Favorite example: (Hadrian speaking after Royce hasn’t spoken to him for an entire day.)
“By the way, in case you hadn’t noticed, I was attacked by a goshawk and a pig-riding dwarf that shot eggs at me with a sling. I was knocked from my horse and wrestled with the dwarf, the hawk, and the pig for what had to be half an hour. The dwarf kept smashing eggs in my face, and that ruddy pig pinned me down, licking them off. I only got away because the dwarf ran out of eggs. Then the hawk turned into a moth that became distracted by the light of the moon.”Sullivan, Michael J. The Crown Tower. Orbit, 2013
(unimportant dialogue stuff that makes you forget about the story with the pig)
“Did you save any?” Royce asked.
“Of those eggs. If you did, we could cook them for breakfast in the morning.”Sullivan, Michael J. The Crown Tower. Orbit, 2013.
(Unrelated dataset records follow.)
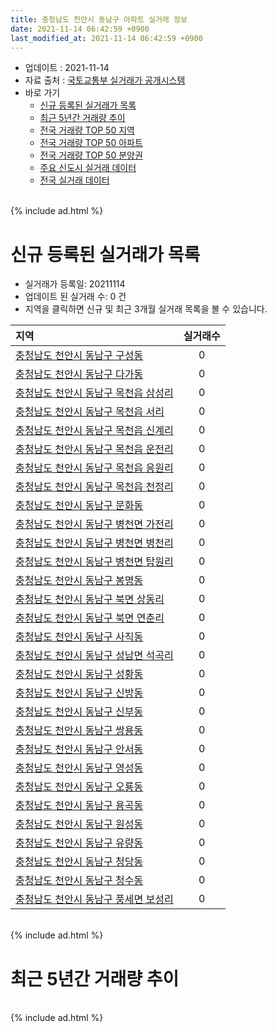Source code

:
 ```yaml
---
title: 충청남도 천안시 동남구 아파트 실거래 정보
date: 2021-11-14 06:42:59 +0900
last_modified_at: 2021-11-14 06:42:59 +0900
---
```


* 업데이트 : 2021-11-14
* 자료 출처 : [국토교통부 실거래가 공개시스템](http://rt.molit.go.kr)
* 바로 가기
    * [신규 등록된 실거래가 목록](#신규-등록된-실거래가-목록)
    * [최근 5년간 거래량 추이](#최근-5년간-거래량-추이)
    * [전국 거래량 TOP 50 지역](https://inasie.github.io/apt-trade-info/최근-3개월-전국에서-가장-거래가-많이-발생한-지역)
    * [전국 거래량 TOP 50 아파트](https://inasie.github.io/apt-trade-info/최근-3개월-전국에서-가장-거래가-많이-발생한-아파트)
    * [전국 거래량 TOP 50 분양권](https://inasie.github.io/apt-trade-info/최근-3개월-전국에서-가장-거래가-많이-발생한-분양권)
    * [주요 신도시 실거래 데이터](https://inasie.github.io/apt-trade-info/주요-신도시)
    * [전국 실거래 데이터](https://inasie.github.io/apt-trade-info/전국)

<br>
{% include ad.html %}
<br>

# 신규 등록된 실거래가 목록
* 실거래가 등록일: 20211114
* 업데이트 된 실거래 수: 0 건
* 지역을 클릭하면 신규 및 최근 3개월 실거래 목록을 볼 수 있습니다.


|지역|실거래수|
|:---|:---:|
|[충청남도 천안시 동남구 구성동](https://inasie.github.io/apt-trade-info/충청남도-천안시-동남구-구성동)|0|
|[충청남도 천안시 동남구 다가동](https://inasie.github.io/apt-trade-info/충청남도-천안시-동남구-다가동)|0|
|[충청남도 천안시 동남구 목천읍 삼성리](https://inasie.github.io/apt-trade-info/충청남도-천안시-동남구-목천읍-삼성리)|0|
|[충청남도 천안시 동남구 목천읍 서리](https://inasie.github.io/apt-trade-info/충청남도-천안시-동남구-목천읍-서리)|0|
|[충청남도 천안시 동남구 목천읍 신계리](https://inasie.github.io/apt-trade-info/충청남도-천안시-동남구-목천읍-신계리)|0|
|[충청남도 천안시 동남구 목천읍 운전리](https://inasie.github.io/apt-trade-info/충청남도-천안시-동남구-목천읍-운전리)|0|
|[충청남도 천안시 동남구 목천읍 응원리](https://inasie.github.io/apt-trade-info/충청남도-천안시-동남구-목천읍-응원리)|0|
|[충청남도 천안시 동남구 목천읍 천정리](https://inasie.github.io/apt-trade-info/충청남도-천안시-동남구-목천읍-천정리)|0|
|[충청남도 천안시 동남구 문화동](https://inasie.github.io/apt-trade-info/충청남도-천안시-동남구-문화동)|0|
|[충청남도 천안시 동남구 병천면 가전리](https://inasie.github.io/apt-trade-info/충청남도-천안시-동남구-병천면-가전리)|0|
|[충청남도 천안시 동남구 병천면 병천리](https://inasie.github.io/apt-trade-info/충청남도-천안시-동남구-병천면-병천리)|0|
|[충청남도 천안시 동남구 병천면 탑원리](https://inasie.github.io/apt-trade-info/충청남도-천안시-동남구-병천면-탑원리)|0|
|[충청남도 천안시 동남구 봉명동](https://inasie.github.io/apt-trade-info/충청남도-천안시-동남구-봉명동)|0|
|[충청남도 천안시 동남구 북면 상동리](https://inasie.github.io/apt-trade-info/충청남도-천안시-동남구-북면-상동리)|0|
|[충청남도 천안시 동남구 북면 연춘리](https://inasie.github.io/apt-trade-info/충청남도-천안시-동남구-북면-연춘리)|0|
|[충청남도 천안시 동남구 사직동](https://inasie.github.io/apt-trade-info/충청남도-천안시-동남구-사직동)|0|
|[충청남도 천안시 동남구 성남면 석곡리](https://inasie.github.io/apt-trade-info/충청남도-천안시-동남구-성남면-석곡리)|0|
|[충청남도 천안시 동남구 성황동](https://inasie.github.io/apt-trade-info/충청남도-천안시-동남구-성황동)|0|
|[충청남도 천안시 동남구 신방동](https://inasie.github.io/apt-trade-info/충청남도-천안시-동남구-신방동)|0|
|[충청남도 천안시 동남구 신부동](https://inasie.github.io/apt-trade-info/충청남도-천안시-동남구-신부동)|0|
|[충청남도 천안시 동남구 쌍용동](https://inasie.github.io/apt-trade-info/충청남도-천안시-동남구-쌍용동)|0|
|[충청남도 천안시 동남구 안서동](https://inasie.github.io/apt-trade-info/충청남도-천안시-동남구-안서동)|0|
|[충청남도 천안시 동남구 영성동](https://inasie.github.io/apt-trade-info/충청남도-천안시-동남구-영성동)|0|
|[충청남도 천안시 동남구 오룡동](https://inasie.github.io/apt-trade-info/충청남도-천안시-동남구-오룡동)|0|
|[충청남도 천안시 동남구 용곡동](https://inasie.github.io/apt-trade-info/충청남도-천안시-동남구-용곡동)|0|
|[충청남도 천안시 동남구 원성동](https://inasie.github.io/apt-trade-info/충청남도-천안시-동남구-원성동)|0|
|[충청남도 천안시 동남구 유량동](https://inasie.github.io/apt-trade-info/충청남도-천안시-동남구-유량동)|0|
|[충청남도 천안시 동남구 청당동](https://inasie.github.io/apt-trade-info/충청남도-천안시-동남구-청당동)|0|
|[충청남도 천안시 동남구 청수동](https://inasie.github.io/apt-trade-info/충청남도-천안시-동남구-청수동)|0|
|[충청남도 천안시 동남구 풍세면 보성리](https://inasie.github.io/apt-trade-info/충청남도-천안시-동남구-풍세면-보성리)|0|


<br>
{% include ad.html %}
<br>

# 최근 5년간 거래량 추이


<div style="width:100%;">
    <canvas id="deal_progress" height="200"></canvas>
</div>

<script>
new Chart(document.getElementById("deal_progress"), {
    type: 'line',
    data: {
        labels: ['201611','201612','201701','201702','201703','201704','201705','201706','201707','201708','201709','201710','201711','201712','201801','201802','201803','201804','201805','201806','201807','201808','201809','201810','201811','201812','201901','201902','201903','201904','201905','201906','201907','201908','201909','201910','201911','201912','202001','202002','202003','202004','202005','202006','202007','202008','202009','202010','202011','202012','202101','202102','202103','202104','202105','202106','202107','202108','202109','202110','202111'],
        datasets: [{
            label: '매매',
            pointRadius: 1,
            data: [243, 204, 182, 201, 266, 209, 256, 292, 237, 249, 238, 216, 213, 231, 266, 253, 405, 280, 255, 330, 240, 225, 241, 253, 241, 185, 212, 217, 332, 243, 273, 248, 276, 303, 278, 362, 528, 709, 554, 611, 443, 526, 568, 886, 692, 372, 529, 675, 968, 948, 430, 432, 608, 1083, 1393, 755, 744, 662, 522, 543, 119],
            borderColor: "rgba(255, 201, 14, 1)",
            backgroundColor: "rgba(255, 201, 14, 0.5)",
            fill: false,
            lineTension: 0
        },{
            label: '전월세',
            pointRadius: 1,
            data: [220, 180, 206, 369, 253, 197, 189, 213, 236, 266, 254, 218, 229, 267, 270, 281, 292, 237, 285, 331, 311, 359, 236, 277, 263, 243, 303, 287, 253, 250, 247, 247, 271, 277, 253, 258, 259, 290, 339, 382, 261, 322, 306, 412, 377, 305, 240, 244, 221, 302, 292, 246, 278, 491, 549, 376, 291, 309, 235, 221, 57],
            borderColor: "rgba(0, 141, 185, 1)",
            backgroundColor: "rgba(0, 141, 185, 0.5)",
            fill: false,
            lineTension: 0
        }
        ]
    },
    options: {
        responsive: true,
        title: {
            display: false
        },
        tooltips: {
            mode: 'index',
            intersect: false
        },
        hover: {
            mode: 'nearest',
            intersect: true
        },
        scales: {
            xAxes: [{
                display: true,
                scaleLabel: {
                    display: true,
                    labelString: '년/월'
                }
            }],
            yAxes: [{
                display: true,
                ticks: {
                    suggestedMin: 0,
                },
                scaleLabel: {
                    display: true,
                    labelString: '실거래 수'
                }
            }]
        }
    }
});

</script>


<br>
{% include ad.html %}
<br>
Yeah. My favorite part of the whole book.
I initially stopped reading it after the first bloodbath and wasn’t really planning to finish it. But it got buried under other stuff and I uncovered it, oddly enough, on Christmas Day, when I had a few minutes to myself.
I flipped through it until I found a snarky part. Laughed.
Next thing I know, I’m sitting on the floor of my bedroom, skimming the remainder of the book and skipping the chapters with Gwen the…disreputable woman…entirely. It’s not that I disliked Gwen’s character. I just didn’t want to read about her life.
And by the way, the book has no magic. Just in case you were like me and were waiting for it the entire time, perking up at the mention of “wizard.” Sorry, no dice. Apparently mentioning wizards and having a fuzzy mythology in the background for them to creatively curse when losing more blood than should be physically possible was enough to classify it as low fantasy.
So, yeah. That’s The Crown Tower. Two snarky boys almost getting themselves killed in some good battle scenes, a weird, second plot about a girl working a tavern that doesn’t really fit until the very end, and one character, Royce Melbourne, that’s still sitting in the back of my mind when I’m writing, even though he knows I’ve almost forgotten he’s there.
I’ve actually thought about reading another Sullivan book just for skimming the snark again.
Isn’t going to.
But I still have my used copy of The Crown Tower. I haven’t gotten rid of it. Mostly for the snark. But also for Royce. And because it’s a book that I haven’t unpuzzled yet. A book that still makes me think, hard.
And that, after all, is what books are supposed to do, right?
If you know other snarky books, tell me about them. I love snarky characters almost as much as magical elements in a good high fantasy (almost). And I’m always on the lookout for a new favorite book.